### About this task:
In the entries below, find the line with "The author Kavawuvi" and the line with "[sway]: http://swaywm.org/". Return those two lines and all lines between them, exactly.

─── Data ───

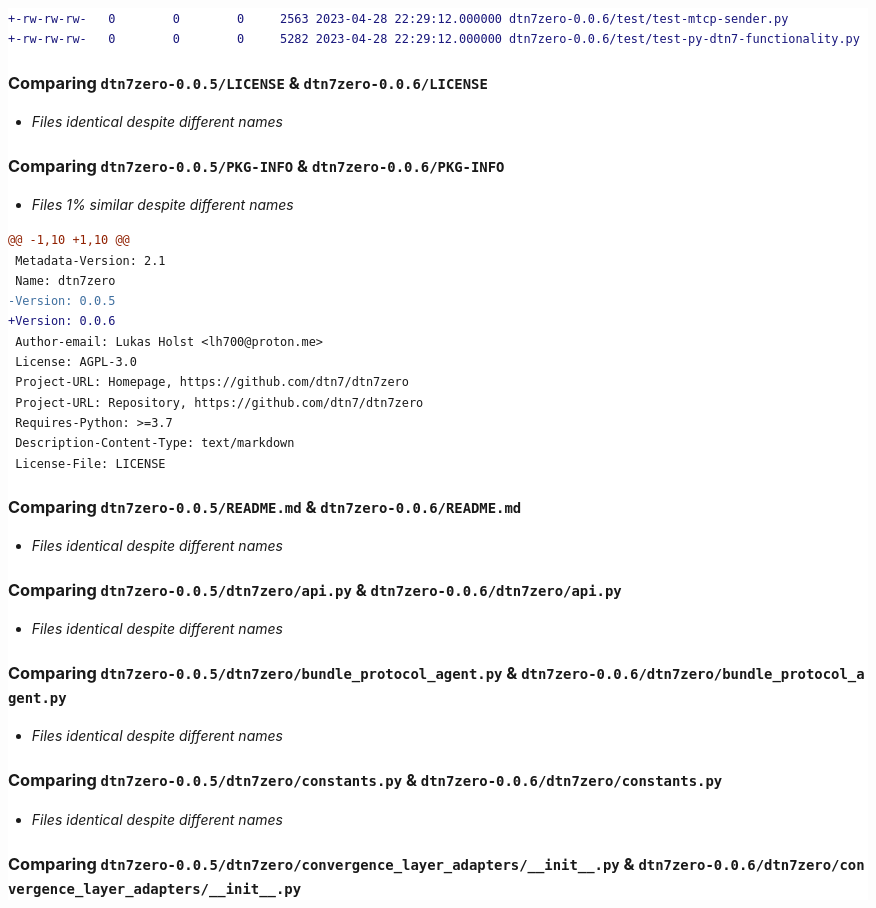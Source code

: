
 ```diff
+-rw-rw-rw-   0        0        0     2563 2023-04-28 22:29:12.000000 dtn7zero-0.0.6/test/test-mtcp-sender.py
+-rw-rw-rw-   0        0        0     5282 2023-04-28 22:29:12.000000 dtn7zero-0.0.6/test/test-py-dtn7-functionality.py
```

### Comparing `dtn7zero-0.0.5/LICENSE` & `dtn7zero-0.0.6/LICENSE`

 * *Files identical despite different names*

### Comparing `dtn7zero-0.0.5/PKG-INFO` & `dtn7zero-0.0.6/PKG-INFO`

 * *Files 1% similar despite different names*

```diff
@@ -1,10 +1,10 @@
 Metadata-Version: 2.1
 Name: dtn7zero
-Version: 0.0.5
+Version: 0.0.6
 Author-email: Lukas Holst <lh700@proton.me>
 License: AGPL-3.0
 Project-URL: Homepage, https://github.com/dtn7/dtn7zero
 Project-URL: Repository, https://github.com/dtn7/dtn7zero
 Requires-Python: >=3.7
 Description-Content-Type: text/markdown
 License-File: LICENSE
```

### Comparing `dtn7zero-0.0.5/README.md` & `dtn7zero-0.0.6/README.md`

 * *Files identical despite different names*

### Comparing `dtn7zero-0.0.5/dtn7zero/api.py` & `dtn7zero-0.0.6/dtn7zero/api.py`

 * *Files identical despite different names*

### Comparing `dtn7zero-0.0.5/dtn7zero/bundle_protocol_agent.py` & `dtn7zero-0.0.6/dtn7zero/bundle_protocol_agent.py`

 * *Files identical despite different names*

### Comparing `dtn7zero-0.0.5/dtn7zero/constants.py` & `dtn7zero-0.0.6/dtn7zero/constants.py`

 * *Files identical despite different names*

### Comparing `dtn7zero-0.0.5/dtn7zero/convergence_layer_adapters/__init__.py` & `dtn7zero-0.0.6/dtn7zero/convergence_layer_adapters/__init__.py`
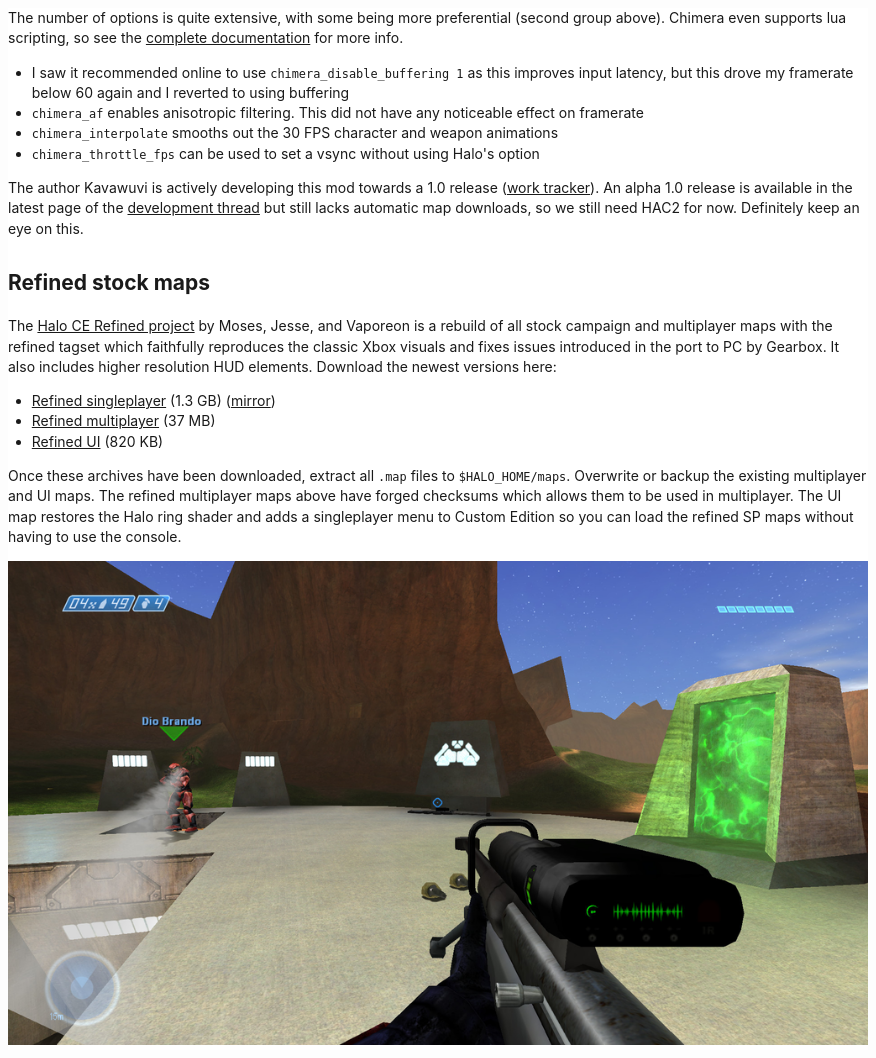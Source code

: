 The number of options is quite extensive, with some being more preferential (second group above). Chimera even supports lua scripting, so see the [complete documentation][chimera-docs] for more info.

* I saw it recommended online to use `chimera_disable_buffering 1` as this improves input latency, but this drove my framerate below 60 again and I reverted to using buffering
* `chimera_af` enables anisotropic filtering. This did not have any noticeable effect on framerate
* `chimera_interpolate` smooths out the 30 FPS character and weapon animations
* `chimera_throttle_fps` can be used to set a vsync without using Halo's option

The author Kavawuvi is actively developing this mod towards a 1.0 release ([work tracker][chimera-tracker]). An alpha 1.0 release is available in the latest page of the [development thread][chimera] but still lacks automatic map downloads, so we still need HAC2 for now. Definitely keep an eye on this.

## Refined stock maps

The [Halo CE Refined project][refined] by Moses, Jesse, and Vaporeon is a rebuild of all stock campaign and multiplayer maps with the refined tagset which faithfully reproduces the classic Xbox visuals and fixes issues introduced in the port to PC by Gearbox. It also includes higher resolution HUD elements. Download the newest versions here:

* [Refined singleplayer][refined-sp-1] (1.3 GB) ([mirror][refined-sp-2])
* [Refined multiplayer][refined-mp] (37 MB)
* [Refined UI][refined-ui] (820 KB)

Once these archives have been downloaded, extract all `.map` files to `$HALO_HOME/maps`. Overwrite or backup the existing multiplayer and UI maps. The refined multiplayer maps above have forged checksums which allows them to be used in multiplayer. The UI map restores the Halo ring shader and adds a singleplayer menu to Custom Edition so you can load the refined SP maps without having to use the console.

![Refined Bloog Gulch screenshot](refined-mp.jpg)


[wine]: https://www.winehq.org/
[hce]: https://www.halopedia.org/Halo_Custom_Edition
[nouveau]: https://nouveau.freedesktop.org/wiki/
[nvidia]: https://wiki.archlinux.org/index.php/NVIDIA
[sway]: http://swaywm.org/
[way-cooler]: https://github.com/way-cooler/way-cooler
[hce-download]: http://hce.halomaps.org/index.cfm?fid=410
[patch-download]: https://www.bungie.net/en/Forums/Post/64943622?page=0&path=0
[patch-download-2]: http://hce.halomaps.org/index.cfm?fid=6798
[download-3]: http://vaporeon.io/hosted/halo/original_files/
[pc-guide]: https://opencarnage.net/index.php?/topic/7383-the-halo-ce-ultimate-enhancement-guide-updated-260319/
[os]: https://www.halopedia.org/OpenSauce
[spv3]: https://www.reddit.com/r/halospv3/
[os-trailer]: https://www.youtube.com/watch?v=TTDaVb19_PQ
[hac2]: http://198.98.120.174/index.html
[hac2-mirror]: http://blog.haloanticheat.com/
[chimera]: https://opencarnage.net/index.php?/topic/6916-chimera-build-49/
[chimera-tracker]: https://docs.google.com/spreadsheets/d/1WzUCMm99xvPDXumGyC4tmmWb_BmJ-ZR-caQUcdAfeRk/edit#gid=0
[chimera-581]: https://opencarnage.net/applications/core/interface/file/attachment.php?id=922
[chimera-docs]: https://docs.google.com/document/d/1OmkwbJTLmuVEqJGTtkLlbRpbdZ_QBHoj86MzC7mXM_g/edit#heading=h.j2mjtefu4gim
[halo-scripts]: https://andrew.gg/scripts/00reference.html
[refined]: https://www.reddit.com/r/HaloCERefined/
[refined-mirror]: http://vaporeon.io/halo-refined/
[refined-sp-1]: https://www.reddit.com/r/HaloCERefined/comments/9l9ujl/downloads/
[refined-sp-2]: https://haloce3.com/downloads/singleplayer/modified-singleplayer/refined-halo-1-singleplayer-maps/
[refined-mp]: http://vaporeon.io/hosted/halo/archives/haloce_mp_semirefined_r13_en.7z
[refined-ui]: http://vaporeon.io/hosted/halo/archives/haloce_stock_ui_fixed_v3.7z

───

### Response below:
The author Kavawuvi is actively developing this mod towards a 1.0 release ([work tracker][chimera-tracker]). An alpha 1.0 release is available in the latest page of the [development thread][chimera] but still lacks automatic map downloads, so we still need HAC2 for now. Definitely keep an eye on this.

## Refined stock maps

The [Halo CE Refined project][refined] by Moses, Jesse, and Vaporeon is a rebuild of all stock campaign and multiplayer maps with the refined tagset which faithfully reproduces the classic Xbox visuals and fixes issues introduced in the port to PC by Gearbox. It also includes higher resolution HUD elements. Download the newest versions here:

* [Refined singleplayer][refined-sp-1] (1.3 GB) ([mirror][refined-sp-2])
* [Refined multiplayer][refined-mp] (37 MB)
* [Refined UI][refined-ui] (820 KB)

Once these archives have been downloaded, extract all `.map` files to `$HALO_HOME/maps`. Overwrite or backup the existing multiplayer and UI maps. The refined multiplayer maps above have forged checksums which allows them to be used in multiplayer. The UI map restores the Halo ring shader and adds a singleplayer menu to Custom Edition so you can load the refined SP maps without having to use the console.

![Refined Bloog Gulch screenshot](refined-mp.jpg)


[wine]: https://www.winehq.org/
[hce]: https://www.halopedia.org/Halo_Custom_Edition
[nouveau]: https://nouveau.freedesktop.org/wiki/
[nvidia]: https://wiki.archlinux.org/index.php/NVIDIA
[sway]: http://swaywm.org/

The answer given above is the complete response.